> [Task prompt]: The answer must be one number: how many lines of the records contain "Connection".
═════ Record set
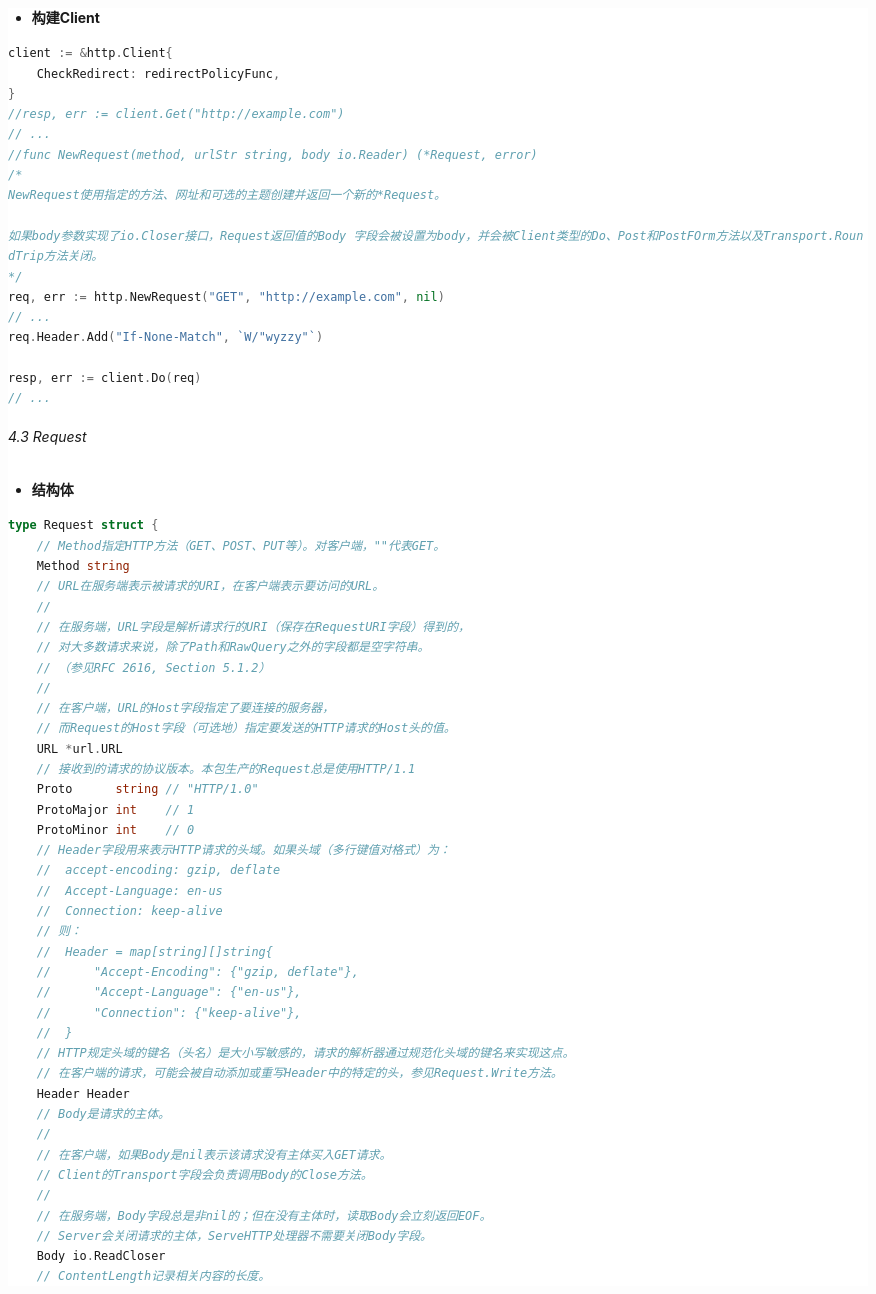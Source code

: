 * **构建Client**

```go
client := &http.Client{
	CheckRedirect: redirectPolicyFunc,
}
//resp, err := client.Get("http://example.com")
// ...
//func NewRequest(method, urlStr string, body io.Reader) (*Request, error)
/*
NewRequest使用指定的方法、网址和可选的主题创建并返回一个新的*Request。

如果body参数实现了io.Closer接口，Request返回值的Body 字段会被设置为body，并会被Client类型的Do、Post和PostFOrm方法以及Transport.RoundTrip方法关闭。
*/
req, err := http.NewRequest("GET", "http://example.com", nil)
// ...
req.Header.Add("If-None-Match", `W/"wyzzy"`)

resp, err := client.Do(req)
// ...
```

###### 4.3 Request

* **结构体**

```go
type Request struct {
    // Method指定HTTP方法（GET、POST、PUT等）。对客户端，""代表GET。
    Method string
    // URL在服务端表示被请求的URI，在客户端表示要访问的URL。
    //
    // 在服务端，URL字段是解析请求行的URI（保存在RequestURI字段）得到的，
    // 对大多数请求来说，除了Path和RawQuery之外的字段都是空字符串。
    // （参见RFC 2616, Section 5.1.2）
    //
    // 在客户端，URL的Host字段指定了要连接的服务器，
    // 而Request的Host字段（可选地）指定要发送的HTTP请求的Host头的值。
    URL *url.URL
    // 接收到的请求的协议版本。本包生产的Request总是使用HTTP/1.1
    Proto      string // "HTTP/1.0"
    ProtoMajor int    // 1
    ProtoMinor int    // 0
    // Header字段用来表示HTTP请求的头域。如果头域（多行键值对格式）为：
    //	accept-encoding: gzip, deflate
    //	Accept-Language: en-us
    //	Connection: keep-alive
    // 则：
    //	Header = map[string][]string{
    //		"Accept-Encoding": {"gzip, deflate"},
    //		"Accept-Language": {"en-us"},
    //		"Connection": {"keep-alive"},
    //	}
    // HTTP规定头域的键名（头名）是大小写敏感的，请求的解析器通过规范化头域的键名来实现这点。
    // 在客户端的请求，可能会被自动添加或重写Header中的特定的头，参见Request.Write方法。
    Header Header
    // Body是请求的主体。
    //
    // 在客户端，如果Body是nil表示该请求没有主体买入GET请求。
    // Client的Transport字段会负责调用Body的Close方法。
    //
    // 在服务端，Body字段总是非nil的；但在没有主体时，读取Body会立刻返回EOF。
    // Server会关闭请求的主体，ServeHTTP处理器不需要关闭Body字段。
    Body io.ReadCloser
    // ContentLength记录相关内容的长度。
```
══════════
> [Solution for this task]: 2